While not specifically "fiction," London's three full-length plays (all published in book form by Macmillan), two "playlets," and the hybrid book titled The Kempton-Wace Letters, form a small body of works related to the author's fictional output.

Three putative works "by Jack London" have been excluded from this Appendix on the basis that there is too little evidence that London did more than lend his name to them. They are the playlets, "Daughters of the Rich," ascribed to "Jack London" (Oakland, CA: The Holmes Book Co., 1971); "The First Poet" (see below); and Gold: A Play in Three Acts "by Jack London & Herbert Heron" (Oakland, CA: The Holmes Book Co., 1972).

Herbert Heron Peet (1881-1968), a poet and short story writer, was a familiar figure among the Carmel, California, writer's colony that included George Sterling, Mary Austin, Nora May French and the occasional visitor, Jack London.

Gold, based upon London's story "A Day's Lodging" (entry 100) was written in 1910, "Daughters of the Rich" presumably in 1915 when it was copyrighted. (See James E. Sisson III, "Jack London's Plays," in the 1971 printing of "Daughters of the Rich").

"The First Poet" was originally published in The Century Magazine in June 1911 under London's name and later collected in The Turtles of Tasman. On November 11, 1910, George Sterling wrote to London and asked him to publish his enclosed manuscript of "The First Poet" as London's own work. London acknowledged receipt of the manuscript and Sterling's request in a November 16 reply. Although London initially objected, he later relented.
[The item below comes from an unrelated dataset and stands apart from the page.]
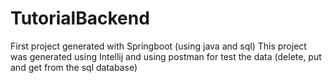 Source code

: # TutorialBackend

First project generated with Springboot (using java and sql)
This project was generated using Intellij and using postman for test the data (delete, put and get from the sql database)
A-1 The Kempton-Wace Letters — New York: The Macmillan Co., May 1903. First published anonymously, this book, an epistolary exchange on eugenics and romance, was a collaboration between London and Russian-born Anna Strunsky (1878-1964), a student at Stanford University, and a prominent young Bay Area socialist when London met her in 1899. She is often described as one of the "great loves" of London's life. See James Boylan, Revolutionary Lives: Anna Strunsky and William English Walling, Amherst: University of Massachusetts Press, 1998. A valuable assessment of the book is the foreword by Douglas Robillard to the 1990 edition of The Kempton-Wace Letters (Albany, NY: NCUP, Inc.)
A-2 Scorn of Women — New York: The Macmillan Co., November 1906
A-3 Theft — New York: The Macmillan Co., November 1910
A-4 "Her Brother's Clothes" — San Francisco Examiner, September 25, 1911. [HD]
This short play was collected in The Human Drift under the title "The Birth Mark". London's working title for the play was "The Intruder".
A-5 The Acorn Planter — New York: The Macmillan Co., February 1916
A-6 "A Wicked Woman" — February 1917. [HD]
This short play was written by London in June 1906 immediately after he had written a short story version of it (entry 93) with the same title.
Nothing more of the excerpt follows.